• Work instructions
Give the records again exactly, but drop the pictures.

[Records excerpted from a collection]
++++++

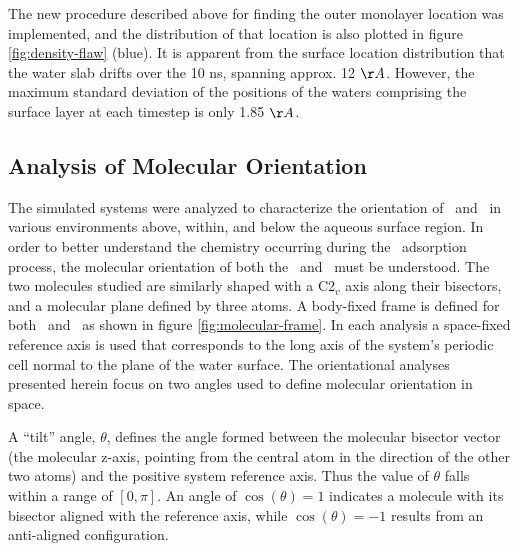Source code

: The new procedure described above for finding the outer monolayer location was implemented, and the distribution of that location is also plotted in figure \ref{fig:density-flaw} (blue). It is apparent from the surface location distribution that the water slab drifts over the 10 ns, spanning approx. 12 $\AA$. However, the maximum standard deviation of the positions of the waters comprising the surface layer at each timestep is only 1.85 $\AA$. 



\subsection{Analysis of Molecular Orientation}

	The simulated systems were analyzed to characterize the orientation of \wat~and \suldiox~in various environments above, within, and below the aqueous surface region. In order to better understand the chemistry occurring during the \suldiox~adsorption process, the molecular orientation of both the \wat~and \suldiox~must be understood.  The two molecules studied are similarly shaped with a C2$_v$ axis along their bisectors, and a molecular plane defined by three atoms. A body-fixed frame is defined for both \wat~and \suldiox~as shown in figure \ref{fig:molecular-frame}. In each analysis a space-fixed reference axis is used that corresponds to the long axis of the system's periodic cell normal to the plane of the water surface. The orientational analyses presented herein focus on two angles used to define molecular orientation in space. 
	
	A ``tilt'' angle, $\theta$, defines the angle formed between the molecular bisector vector (the molecular z-axis, pointing from the central atom in the direction of the other two atoms) and the positive system reference axis. Thus the value of $\theta$ falls within a range of $[0,\pi]$. An angle of $\cos(\theta)=1$ indicates a molecule with its bisector aligned with the reference axis, while $\cos(\theta)=-1$ results from an anti-aligned configuration. 
	
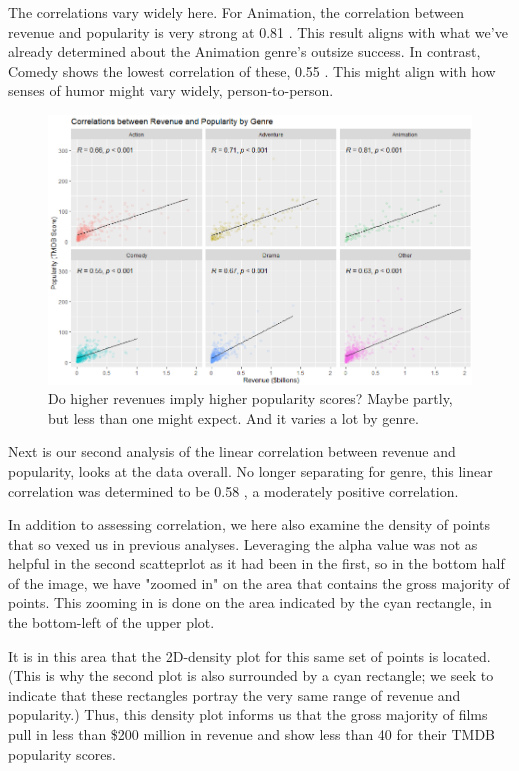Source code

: \documentclass[12pt]{article}
\begin{document}
The correlations vary widely here. For Animation, the correlation between revenue and popularity is very strong at 0.81 . This result aligns with what we've already determined about the Animation genre's outsize success. In contrast, Comedy shows the lowest correlation of these, 0.55 . This might align with how senses of humor might vary widely, person-to-person.

\begin{figure}[H]
    \centering
    \includegraphics[width=1\textwidth]{images/OLD_Linear corrs betw rev and pop by genre.png}
    \caption{Do higher revenues imply higher popularity scores? Maybe partly, but less than one might expect. And it varies a lot by genre.}
    \label{fig:figure_6}
\end{figure}

Next is our second analysis of the linear correlation between revenue and popularity, looks at the data overall. No longer separating for genre, this linear correlation was determined to be 0.58 , a moderately positive correlation.

In addition to assessing correlation, we here also examine the density of points that so vexed us in previous analyses. Leveraging the alpha value was not as helpful in the second scatteprlot as it had been in the first, so in the bottom half of the image, we have "zoomed in" on the area that contains the gross majority of points. This zooming in is done on the area indicated by the cyan rectangle, in the bottom-left of the upper plot. 

It is in this area that the 2D-density plot for this same set of points is located. (This is why the second plot is also surrounded by a cyan rectangle; we seek to indicate that these rectangles portray the very same range of revenue and popularity.) Thus, this density plot informs us that the gross majority of films pull in less than \$200 million in revenue and show less than 40 for their TMDB popularity scores.
\end{document}
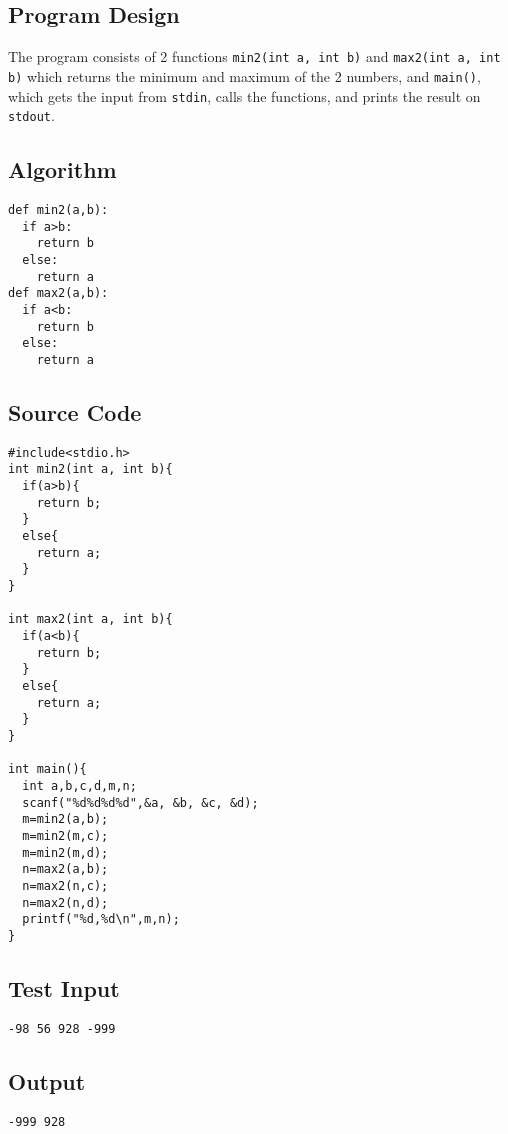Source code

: \documentclass[11pt]{article}
\begin{document}
\subsection*{Program Design}
\label{sec-4-3}
The program consists of 2 functions \texttt{min2(int a, int b)} and \texttt{max2(int a, int b)}
which returns the minimum and maximum of the 2 numbers, and \texttt{main()}, which
gets the input from \texttt{stdin}, calls the functions, and prints the result on \texttt{stdout}.
\subsection*{Algorithm}
\label{sec-4-4}
\begin{verbatim}
def min2(a,b):
  if a>b:
    return b
  else:
    return a
def max2(a,b):
  if a<b:
    return b
  else:
    return a
\end{verbatim}
\subsection*{Source Code}
\label{sec-4-5}

\begin{verbatim}
#include<stdio.h>
int min2(int a, int b){
  if(a>b){
    return b;
  }
  else{
    return a;
  }
}

int max2(int a, int b){
  if(a<b){
    return b;
  }
  else{
    return a;
  }
}

int main(){
  int a,b,c,d,m,n;
  scanf("%d%d%d%d",&a, &b, &c, &d);
  m=min2(a,b);
  m=min2(m,c);
  m=min2(m,d);
  n=max2(a,b);
  n=max2(n,c);
  n=max2(n,d);
  printf("%d,%d\n",m,n);
}
\end{verbatim}

\subsection*{Test Input}
\label{sec-4-6}
\begin{verbatim}
-98 56 928 -999
\end{verbatim}
\subsection*{Output}
\label{sec-4-7}
\begin{verbatim}
-999 928
\end{verbatim}
\end{document}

++++++

• Solution below
Source code

: The new procedure described above for finding the outer monolayer location was implemented, and the distribution of that location is also plotted in figure \ref{fig:density-flaw} (blue). It is apparent from the surface location distribution that the water slab drifts over the 10 ns, spanning approx. 12 $\AA$. However, the maximum standard deviation of the positions of the waters comprising the surface layer at each timestep is only 1.85 $\AA$. 



\subsection{Analysis of Molecular Orientation}

	The simulated systems were analyzed to characterize the orientation of \wat~and \suldiox~in various environments above, within, and below the aqueous surface region. In order to better understand the chemistry occurring during the \suldiox~adsorption process, the molecular orientation of both the \wat~and \suldiox~must be understood.  The two molecules studied are similarly shaped with a C2$_v$ axis along their bisectors, and a molecular plane defined by three atoms. A body-fixed frame is defined for both \wat~and \suldiox~as shown in figure \ref{fig:molecular-frame}. In each analysis a space-fixed reference axis is used that corresponds to the long axis of the system's periodic cell normal to the plane of the water surface. The orientational analyses presented herein focus on two angles used to define molecular orientation in space. 
	
	A ``tilt'' angle, $\theta$, defines the angle formed between the molecular bisector vector (the molecular z-axis, pointing from the central atom in the direction of the other two atoms) and the positive system reference axis. Thus the value of $\theta$ falls within a range of $[0,\pi]$. An angle of $\cos(\theta)=1$ indicates a molecule with its bisector aligned with the reference axis, while $\cos(\theta)=-1$ results from an anti-aligned configuration. 
	
Source code

: \documentclass[12pt]{article}
\begin{document}
The correlations vary widely here. For Animation, the correlation between revenue and popularity is very strong at 0.81 . This result aligns with what we've already determined about the Animation genre's outsize success. In contrast, Comedy shows the lowest correlation of these, 0.55 . This might align with how senses of humor might vary widely, person-to-person.

\begin{figure}[H]
    \centering
    \includegraphics[width=1\textwidth]{images/OLD_Linear corrs betw rev and pop by genre.png}
    \caption{Do higher revenues imply higher popularity scores? Maybe partly, but less than one might expect. And it varies a lot by genre.}
    \label{fig:figure_6}
\end{figure}

Next is our second analysis of the linear correlation between revenue and popularity, looks at the data overall. No longer separating for genre, this linear correlation was determined to be 0.58 , a moderately positive correlation.

In addition to assessing correlation, we here also examine the density of points that so vexed us in previous analyses. Leveraging the alpha value was not as helpful in the second scatteprlot as it had been in the first, so in the bottom half of the image, we have "zoomed in" on the area that contains the gross majority of points. This zooming in is done on the area indicated by the cyan rectangle, in the bottom-left of the upper plot. 

It is in this area that the 2D-density plot for this same set of points is located. (This is why the second plot is also surrounded by a cyan rectangle; we seek to indicate that these rectangles portray the very same range of revenue and popularity.) Thus, this density plot informs us that the gross majority of films pull in less than \$200 million in revenue and show less than 40 for their TMDB popularity scores.
\end{document}
Source code

: \documentclass[11pt]{article}
\begin{document}
\subsection*{Program Design}
\label{sec-4-3}
The program consists of 2 functions \texttt{min2(int a, int b)} and \texttt{max2(int a, int b)}
which returns the minimum and maximum of the 2 numbers, and \texttt{main()}, which
gets the input from \texttt{stdin}, calls the functions, and prints the result on \texttt{stdout}.
\subsection*{Algorithm}
\label{sec-4-4}
\begin{verbatim}
def min2(a,b):
  if a>b:
    return b
  else:
    return a
def max2(a,b):
  if a<b:
    return b
  else:
    return a
\end{verbatim}
\subsection*{Source Code}
\label{sec-4-5}

\begin{verbatim}
#include<stdio.h>
int min2(int a, int b){
  if(a>b){
    return b;
  }
  else{
    return a;
  }
}

int max2(int a, int b){
  if(a<b){
    return b;
  }
  else{
    return a;
  }
}

int main(){
  int a,b,c,d,m,n;
  scanf("%d%d%d%d",&a, &b, &c, &d);
  m=min2(a,b);
  m=min2(m,c);
  m=min2(m,d);
  n=max2(a,b);
  n=max2(n,c);
  n=max2(n,d);
  printf("%d,%d\n",m,n);
}
\end{verbatim}

\subsection*{Test Input}
\label{sec-4-6}
\begin{verbatim}
-98 56 928 -999
\end{verbatim}
\subsection*{Output}
\label{sec-4-7}
\begin{verbatim}
-999 928
\end{verbatim}
\end{document}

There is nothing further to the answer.